Pero ¿por qué nos parece que tenemos menos tiempo y que apenas podemos llegar a fin de mes? La respuesta corta es: porque hacemos más cosas que antes y porque disponemos de más bienes y servicios que antes.
Tendemos a creer que estamos siempre atareados, yendo de aquí para allá, cursillos, reuniones, contestar a mensajes de WhatsApp, comprar, cocinar… pero no estamos peor que en generaciones anteriores, sino mejor. En gran parte, todo depende de dónde tracemos la línea entre ocio y trabajo. ¿Estamos en modo ocio cuando echamos un vistazo a Twitter en horas de trabajo? ¿Responder un WhatsApp es siempre trabajo? Un análisis del sociólogo John Robinson muestra que el estadounidense medio siempre se siente apurado, tanto en el año 1965 como en 2010. En este intervalo de años ha cambiado radicalmente el mundo, pero la gente se siente agobiada porque la gente no cambia… nos organizamos igual de mal.
A esto se suma que ante nosotros se despliegan una oferta cada vez mayor de actividades que podemos permitirnos. También aparecen nuevas formas de ocio que pueden requerir más tiempo: por ejemplo, las horas de consumo de televisión han ido aumentando paulatinamente, década a década, en el televidente promedio… Sin embargo, este consumo empezó a decaer justo con el advenimiento de internet. Es decir, que la gente tenía cada vez más tiempo libre para invertirlo en su aparato de televisión, y el consumo solo empezó a reducirse cuando otra cosa llamó más nuestra atención.
Otro dato contraintuitivo: los típicos padres estadounidenses han ido pasando cada vez más tiempo con sus hijos, no menos, a pesar de que parece que andamos más ocupados o que las redes sociales digitales favorecen más el contacto online que offline, tal y como refleja este estudio realizado por investigadores de la Universidad de Chicago.

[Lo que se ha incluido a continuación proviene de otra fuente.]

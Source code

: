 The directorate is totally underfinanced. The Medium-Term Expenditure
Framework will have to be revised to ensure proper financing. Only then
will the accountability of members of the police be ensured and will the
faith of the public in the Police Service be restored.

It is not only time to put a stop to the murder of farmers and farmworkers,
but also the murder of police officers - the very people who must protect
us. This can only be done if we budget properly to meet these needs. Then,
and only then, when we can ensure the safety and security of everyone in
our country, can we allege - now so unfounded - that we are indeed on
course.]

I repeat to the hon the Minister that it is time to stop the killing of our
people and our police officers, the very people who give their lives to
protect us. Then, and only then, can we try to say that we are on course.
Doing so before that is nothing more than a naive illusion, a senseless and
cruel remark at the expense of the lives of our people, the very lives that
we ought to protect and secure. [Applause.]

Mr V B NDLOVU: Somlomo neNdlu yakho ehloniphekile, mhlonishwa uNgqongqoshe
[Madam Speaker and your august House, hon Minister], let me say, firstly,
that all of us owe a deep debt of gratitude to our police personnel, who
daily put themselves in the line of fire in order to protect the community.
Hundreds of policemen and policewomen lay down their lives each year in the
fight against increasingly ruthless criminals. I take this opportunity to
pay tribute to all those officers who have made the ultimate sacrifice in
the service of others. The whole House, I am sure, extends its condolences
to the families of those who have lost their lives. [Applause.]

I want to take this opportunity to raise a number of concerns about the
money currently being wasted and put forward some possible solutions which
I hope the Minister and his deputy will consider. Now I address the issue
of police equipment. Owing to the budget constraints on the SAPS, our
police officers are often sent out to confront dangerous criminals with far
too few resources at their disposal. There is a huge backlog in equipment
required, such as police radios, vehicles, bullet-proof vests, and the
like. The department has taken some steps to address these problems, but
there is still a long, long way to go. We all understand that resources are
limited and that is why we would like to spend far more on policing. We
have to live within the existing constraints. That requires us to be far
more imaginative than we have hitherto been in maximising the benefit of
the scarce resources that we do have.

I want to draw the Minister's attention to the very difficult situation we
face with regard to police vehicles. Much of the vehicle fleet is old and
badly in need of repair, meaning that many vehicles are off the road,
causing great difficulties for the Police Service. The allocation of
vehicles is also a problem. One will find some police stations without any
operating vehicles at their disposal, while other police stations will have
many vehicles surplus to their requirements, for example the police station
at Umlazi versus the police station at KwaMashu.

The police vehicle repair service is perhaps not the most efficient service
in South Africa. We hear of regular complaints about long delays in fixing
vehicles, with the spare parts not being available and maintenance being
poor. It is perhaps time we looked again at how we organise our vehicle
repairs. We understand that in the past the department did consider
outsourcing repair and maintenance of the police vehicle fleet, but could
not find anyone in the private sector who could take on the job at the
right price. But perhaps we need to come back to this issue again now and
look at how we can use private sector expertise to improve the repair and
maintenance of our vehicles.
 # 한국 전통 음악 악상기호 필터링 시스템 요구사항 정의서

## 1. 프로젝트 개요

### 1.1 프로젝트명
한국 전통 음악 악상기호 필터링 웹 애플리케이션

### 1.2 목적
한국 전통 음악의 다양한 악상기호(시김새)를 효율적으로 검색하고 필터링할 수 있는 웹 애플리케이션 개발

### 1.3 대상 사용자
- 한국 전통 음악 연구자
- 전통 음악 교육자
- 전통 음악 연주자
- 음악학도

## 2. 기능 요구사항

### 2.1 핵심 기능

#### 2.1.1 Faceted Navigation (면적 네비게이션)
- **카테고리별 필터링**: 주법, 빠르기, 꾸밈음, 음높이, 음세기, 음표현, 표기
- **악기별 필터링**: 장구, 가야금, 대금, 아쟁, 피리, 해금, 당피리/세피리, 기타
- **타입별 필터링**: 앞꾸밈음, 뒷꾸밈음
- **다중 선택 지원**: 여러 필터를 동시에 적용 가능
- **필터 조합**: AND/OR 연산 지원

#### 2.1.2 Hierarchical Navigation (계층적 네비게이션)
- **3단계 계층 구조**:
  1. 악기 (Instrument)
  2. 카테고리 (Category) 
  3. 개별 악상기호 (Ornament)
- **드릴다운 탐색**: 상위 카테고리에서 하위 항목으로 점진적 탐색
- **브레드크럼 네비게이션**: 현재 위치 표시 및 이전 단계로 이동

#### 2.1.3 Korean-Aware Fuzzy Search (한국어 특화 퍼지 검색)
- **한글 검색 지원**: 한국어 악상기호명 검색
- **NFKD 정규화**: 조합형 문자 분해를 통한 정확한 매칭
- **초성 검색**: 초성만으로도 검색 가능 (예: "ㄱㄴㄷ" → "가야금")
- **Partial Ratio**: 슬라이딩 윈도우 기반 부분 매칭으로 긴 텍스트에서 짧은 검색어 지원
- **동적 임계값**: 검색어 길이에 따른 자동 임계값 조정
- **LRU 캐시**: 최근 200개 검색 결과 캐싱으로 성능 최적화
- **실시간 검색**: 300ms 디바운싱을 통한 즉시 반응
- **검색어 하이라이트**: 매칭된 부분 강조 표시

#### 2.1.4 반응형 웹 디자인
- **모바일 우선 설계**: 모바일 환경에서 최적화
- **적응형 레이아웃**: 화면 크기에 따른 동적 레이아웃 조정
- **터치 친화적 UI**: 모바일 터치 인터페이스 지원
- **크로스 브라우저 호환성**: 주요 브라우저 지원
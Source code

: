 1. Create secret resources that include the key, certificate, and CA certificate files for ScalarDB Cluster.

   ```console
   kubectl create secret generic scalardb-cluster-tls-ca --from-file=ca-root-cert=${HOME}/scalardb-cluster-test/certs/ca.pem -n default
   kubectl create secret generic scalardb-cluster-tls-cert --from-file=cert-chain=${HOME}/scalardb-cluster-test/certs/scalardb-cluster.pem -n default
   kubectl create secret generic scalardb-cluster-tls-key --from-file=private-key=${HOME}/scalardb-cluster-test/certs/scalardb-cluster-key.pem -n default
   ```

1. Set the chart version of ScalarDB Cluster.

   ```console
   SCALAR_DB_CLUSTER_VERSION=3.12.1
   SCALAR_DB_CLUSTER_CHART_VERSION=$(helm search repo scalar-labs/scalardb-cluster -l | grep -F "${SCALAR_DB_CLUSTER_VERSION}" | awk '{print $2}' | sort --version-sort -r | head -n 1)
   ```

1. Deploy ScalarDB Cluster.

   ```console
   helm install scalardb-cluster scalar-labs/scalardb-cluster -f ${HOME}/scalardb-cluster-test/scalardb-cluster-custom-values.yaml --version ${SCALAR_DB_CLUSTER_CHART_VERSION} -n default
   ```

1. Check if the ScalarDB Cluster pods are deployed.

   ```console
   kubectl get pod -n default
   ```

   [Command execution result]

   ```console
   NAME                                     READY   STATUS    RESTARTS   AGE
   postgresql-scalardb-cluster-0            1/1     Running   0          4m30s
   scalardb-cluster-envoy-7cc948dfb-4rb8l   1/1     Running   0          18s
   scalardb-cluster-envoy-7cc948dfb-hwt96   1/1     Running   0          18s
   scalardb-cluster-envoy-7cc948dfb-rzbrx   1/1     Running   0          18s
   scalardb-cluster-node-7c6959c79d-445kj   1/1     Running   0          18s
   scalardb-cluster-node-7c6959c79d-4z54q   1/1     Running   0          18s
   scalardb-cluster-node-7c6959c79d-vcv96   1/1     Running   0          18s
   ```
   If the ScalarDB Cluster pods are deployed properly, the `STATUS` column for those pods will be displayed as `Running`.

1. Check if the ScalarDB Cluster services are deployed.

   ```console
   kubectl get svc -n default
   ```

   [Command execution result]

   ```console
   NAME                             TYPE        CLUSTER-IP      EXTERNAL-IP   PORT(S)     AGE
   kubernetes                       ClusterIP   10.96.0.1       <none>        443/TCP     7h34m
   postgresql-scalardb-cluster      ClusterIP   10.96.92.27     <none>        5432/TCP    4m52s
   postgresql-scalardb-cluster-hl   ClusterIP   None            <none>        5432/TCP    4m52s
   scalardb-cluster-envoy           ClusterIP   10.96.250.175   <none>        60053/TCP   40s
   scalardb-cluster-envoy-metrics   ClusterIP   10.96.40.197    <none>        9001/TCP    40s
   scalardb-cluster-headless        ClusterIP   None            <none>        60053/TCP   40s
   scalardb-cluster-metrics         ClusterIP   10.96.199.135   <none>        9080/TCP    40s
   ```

Incluso las madres solteras y trabajadoras de ahora pueden pasar más tiempo con sus hijos que las madres casadas que se quedaban en casa en el año 1965, como ha analizado la historiadora y experta en cultura norteamericana Stephanie Coontz en su libro Way We Never Were: American Families And The Nostalgia Trap.
A la vez que nos quejamos de que tenemos poco tiempo libre, vivimos en la época en la que viajar se ha democratizado casi totalmente. Hace apenas medio siglo, viajar era una actividad de personas con alto poder adquisitivo. Hace un siglo, solo una forma de ocio que podían permitirse las familias de alta alcurnia. Un total de 1.322 millones de personas viajaron por turismo en 2017; solo 25 millones de personas lo hicieron en 1950.
Ahora no solo cualquiera de nosotros, con un mínimo esfuerzo económico, puede alcanzar cualquier huso horario que se le antoje, sino que debe regularse el turismo so pena de que el exceso de visitantes arrase algunos destinos protegidos. Por ejemplo, Maya Bay, la playa que se hizo famosa gracias a la película de Danny Boyle La playa, obligó a las autoridades tailandesas a intervenir a fin de evitar un daño medioambiental creciente debido a la oleada de turistas. En el Everest, casi hay que pedir vez. En definitiva, millones de personas que se quejan de que cada vez tienen menos tiempo libre.